The collection consists of a portrait (engraving) and a half-tone of the bookplate used on Pilcher's gift of medical books to the University of Michigan.
Lewis Steven Fiske Pilcher was born in Adrian, Mich. on July 28, 1845 to Dr. Elijah Holmes Pilcher—pastor, lawyer, doctor, and Regent of the University of Michigan (1846-1852)--and Phebe Maria (Fisk) Pilcher, a homemaker. Pilcher enrolled in the University of Michigan at the age of 13, and would receive a Bachelor of Arts in 1862 and Master of Arts in 1863. He served as a hospital steward in the American Civil War from 1864-1865. He then returned to the University of Michigan and received his Doctorate of Medicine in 1866.

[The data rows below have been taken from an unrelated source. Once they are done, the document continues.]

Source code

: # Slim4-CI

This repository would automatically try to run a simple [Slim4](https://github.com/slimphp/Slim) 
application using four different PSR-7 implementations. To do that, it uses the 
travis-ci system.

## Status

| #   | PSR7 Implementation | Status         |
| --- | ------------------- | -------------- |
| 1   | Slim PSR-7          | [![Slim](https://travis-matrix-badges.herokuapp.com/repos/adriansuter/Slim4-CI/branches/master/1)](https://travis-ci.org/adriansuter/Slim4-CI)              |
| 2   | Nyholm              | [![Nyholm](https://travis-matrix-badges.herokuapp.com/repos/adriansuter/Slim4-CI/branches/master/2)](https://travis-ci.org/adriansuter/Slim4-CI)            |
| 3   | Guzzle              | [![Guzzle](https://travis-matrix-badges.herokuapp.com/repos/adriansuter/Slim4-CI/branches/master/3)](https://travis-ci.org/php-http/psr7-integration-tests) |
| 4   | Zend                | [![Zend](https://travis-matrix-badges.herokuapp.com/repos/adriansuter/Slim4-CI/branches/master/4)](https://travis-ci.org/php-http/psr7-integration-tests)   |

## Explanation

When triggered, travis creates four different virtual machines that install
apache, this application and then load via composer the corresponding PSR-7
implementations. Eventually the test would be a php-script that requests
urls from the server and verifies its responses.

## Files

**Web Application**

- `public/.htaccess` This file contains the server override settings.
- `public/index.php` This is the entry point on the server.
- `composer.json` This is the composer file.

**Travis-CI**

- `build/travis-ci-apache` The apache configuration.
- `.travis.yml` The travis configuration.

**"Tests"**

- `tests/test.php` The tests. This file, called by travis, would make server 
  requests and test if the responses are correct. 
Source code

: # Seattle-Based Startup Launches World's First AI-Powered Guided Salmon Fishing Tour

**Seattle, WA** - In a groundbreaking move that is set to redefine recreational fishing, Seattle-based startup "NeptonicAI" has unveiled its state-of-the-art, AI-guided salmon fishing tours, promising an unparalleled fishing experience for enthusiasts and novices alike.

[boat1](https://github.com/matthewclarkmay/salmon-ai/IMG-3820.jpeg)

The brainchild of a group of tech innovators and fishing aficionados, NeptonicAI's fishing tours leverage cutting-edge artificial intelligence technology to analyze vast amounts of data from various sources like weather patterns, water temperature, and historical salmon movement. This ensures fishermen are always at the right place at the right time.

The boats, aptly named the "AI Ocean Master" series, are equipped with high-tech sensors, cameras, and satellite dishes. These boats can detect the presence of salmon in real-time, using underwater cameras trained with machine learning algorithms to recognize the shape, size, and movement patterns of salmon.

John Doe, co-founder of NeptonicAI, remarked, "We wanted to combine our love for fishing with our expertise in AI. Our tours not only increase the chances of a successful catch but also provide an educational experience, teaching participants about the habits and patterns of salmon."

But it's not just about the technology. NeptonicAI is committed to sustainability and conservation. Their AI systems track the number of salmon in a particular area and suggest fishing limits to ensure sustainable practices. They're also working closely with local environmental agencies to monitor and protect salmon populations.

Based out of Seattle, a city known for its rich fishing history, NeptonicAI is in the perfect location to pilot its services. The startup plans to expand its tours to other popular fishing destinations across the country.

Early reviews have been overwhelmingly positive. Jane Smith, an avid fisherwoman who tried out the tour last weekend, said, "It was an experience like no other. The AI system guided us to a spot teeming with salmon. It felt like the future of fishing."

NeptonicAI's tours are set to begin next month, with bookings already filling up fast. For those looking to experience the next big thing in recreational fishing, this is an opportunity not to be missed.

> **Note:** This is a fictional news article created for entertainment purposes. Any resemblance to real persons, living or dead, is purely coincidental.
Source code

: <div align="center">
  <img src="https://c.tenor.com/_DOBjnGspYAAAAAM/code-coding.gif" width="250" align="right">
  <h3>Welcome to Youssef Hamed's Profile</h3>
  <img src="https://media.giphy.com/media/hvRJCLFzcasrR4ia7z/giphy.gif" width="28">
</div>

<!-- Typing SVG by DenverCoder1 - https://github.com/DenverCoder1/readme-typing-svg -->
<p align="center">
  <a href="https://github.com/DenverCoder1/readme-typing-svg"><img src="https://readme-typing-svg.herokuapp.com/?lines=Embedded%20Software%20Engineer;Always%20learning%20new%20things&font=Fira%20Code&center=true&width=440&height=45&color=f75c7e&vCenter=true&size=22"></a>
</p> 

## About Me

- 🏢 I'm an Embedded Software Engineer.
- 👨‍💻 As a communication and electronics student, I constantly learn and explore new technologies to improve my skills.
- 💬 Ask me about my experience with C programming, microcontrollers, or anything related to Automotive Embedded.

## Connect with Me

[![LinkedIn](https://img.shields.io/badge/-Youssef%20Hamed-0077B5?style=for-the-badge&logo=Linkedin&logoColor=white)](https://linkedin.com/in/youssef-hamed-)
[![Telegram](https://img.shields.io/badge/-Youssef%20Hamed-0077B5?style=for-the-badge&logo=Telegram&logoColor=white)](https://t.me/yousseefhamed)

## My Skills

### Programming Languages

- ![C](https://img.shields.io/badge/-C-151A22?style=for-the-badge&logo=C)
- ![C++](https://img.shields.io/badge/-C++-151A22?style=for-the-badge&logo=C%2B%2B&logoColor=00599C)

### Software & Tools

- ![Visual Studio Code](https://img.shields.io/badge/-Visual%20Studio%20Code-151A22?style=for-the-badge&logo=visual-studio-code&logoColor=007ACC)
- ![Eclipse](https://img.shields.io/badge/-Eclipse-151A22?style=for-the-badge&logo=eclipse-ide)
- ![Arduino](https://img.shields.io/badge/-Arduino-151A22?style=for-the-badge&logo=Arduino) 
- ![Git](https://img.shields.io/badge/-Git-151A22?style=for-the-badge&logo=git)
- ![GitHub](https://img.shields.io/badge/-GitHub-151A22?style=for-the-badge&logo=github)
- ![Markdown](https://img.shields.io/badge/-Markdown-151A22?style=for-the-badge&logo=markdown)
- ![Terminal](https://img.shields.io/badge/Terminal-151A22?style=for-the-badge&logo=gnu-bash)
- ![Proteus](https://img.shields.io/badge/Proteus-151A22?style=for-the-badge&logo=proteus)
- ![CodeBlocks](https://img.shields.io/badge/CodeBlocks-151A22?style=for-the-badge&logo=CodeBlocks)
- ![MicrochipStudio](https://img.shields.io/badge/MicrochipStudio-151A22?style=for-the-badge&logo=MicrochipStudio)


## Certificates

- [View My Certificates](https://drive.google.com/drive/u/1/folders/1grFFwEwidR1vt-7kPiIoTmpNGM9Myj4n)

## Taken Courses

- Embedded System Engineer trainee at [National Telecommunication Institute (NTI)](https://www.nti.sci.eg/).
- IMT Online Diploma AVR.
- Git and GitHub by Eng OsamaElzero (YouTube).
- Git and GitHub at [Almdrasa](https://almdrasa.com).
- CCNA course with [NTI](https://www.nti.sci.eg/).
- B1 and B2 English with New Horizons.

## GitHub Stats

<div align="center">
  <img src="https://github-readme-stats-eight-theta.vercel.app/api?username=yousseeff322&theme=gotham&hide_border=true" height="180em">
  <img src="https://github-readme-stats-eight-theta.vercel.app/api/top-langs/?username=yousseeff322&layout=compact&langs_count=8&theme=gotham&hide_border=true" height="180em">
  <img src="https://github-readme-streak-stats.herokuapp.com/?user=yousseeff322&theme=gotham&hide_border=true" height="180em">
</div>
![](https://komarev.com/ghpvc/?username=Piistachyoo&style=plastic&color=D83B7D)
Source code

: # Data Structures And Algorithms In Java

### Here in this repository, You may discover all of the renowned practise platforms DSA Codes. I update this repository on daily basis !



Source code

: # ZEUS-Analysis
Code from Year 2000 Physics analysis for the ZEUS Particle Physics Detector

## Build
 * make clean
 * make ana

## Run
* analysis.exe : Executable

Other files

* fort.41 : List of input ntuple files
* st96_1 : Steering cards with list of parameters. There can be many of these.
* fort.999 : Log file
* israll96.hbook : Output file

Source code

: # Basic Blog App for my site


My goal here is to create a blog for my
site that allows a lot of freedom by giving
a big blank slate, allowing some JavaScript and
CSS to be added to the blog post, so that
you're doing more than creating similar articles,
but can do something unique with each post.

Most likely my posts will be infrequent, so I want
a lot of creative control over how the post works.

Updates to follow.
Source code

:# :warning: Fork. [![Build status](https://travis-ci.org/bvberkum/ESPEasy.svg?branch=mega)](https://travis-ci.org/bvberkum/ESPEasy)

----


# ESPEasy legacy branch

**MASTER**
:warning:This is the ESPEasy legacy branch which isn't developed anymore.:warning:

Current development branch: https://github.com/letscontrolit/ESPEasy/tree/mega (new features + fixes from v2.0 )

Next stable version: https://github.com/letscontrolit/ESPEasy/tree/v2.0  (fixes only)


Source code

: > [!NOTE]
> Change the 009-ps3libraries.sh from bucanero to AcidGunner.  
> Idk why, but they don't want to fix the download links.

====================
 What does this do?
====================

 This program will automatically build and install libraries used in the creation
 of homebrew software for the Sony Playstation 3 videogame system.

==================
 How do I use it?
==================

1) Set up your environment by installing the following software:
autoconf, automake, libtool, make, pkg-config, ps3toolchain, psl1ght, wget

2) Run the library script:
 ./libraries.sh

Pilcher served in several medical positions across Michigan, including as a surgeon in Harper Hospital in Detroit in 1866 (?). By 1867, Pilcher had relocated to New York, where he spent the spring term as a post-graduate at Bellevue Hospital Medical School. From 1867 to 1872, he worked as an assistant surgeon in the U.S. Navy at a variety of locations, including the Naval Hospital in Brooklyn. He also worked aboard the U.S.S. Penobscot and the U.S.S. Saratoga in the West Indies. After resigning from the U.S. Navy, Pilcher taught anatomy and practiced surgery at Long Island College Hospital in 1872-1882 before becoming as Professor of Clinical Surgery in the New York Postgraduate Medical School and Hospital (1885-1895). In his later years, Pilcher served as a visiting or consulting surgeon at a number of hospitals, including the the German Hospital in Brooklyn in 1900-1908, and operated a private practice alongside his sons from 1910 until 1917.
Pilcher was also one of the founders of the Methodist Episcopal Hospital in Brooklyn (now the NewYork-Presbyterian Hospital). He served on the Board of Managers in 1881-1907 and presided over the hospital's Medical Board and served as a surgeon from 1887 to 1907.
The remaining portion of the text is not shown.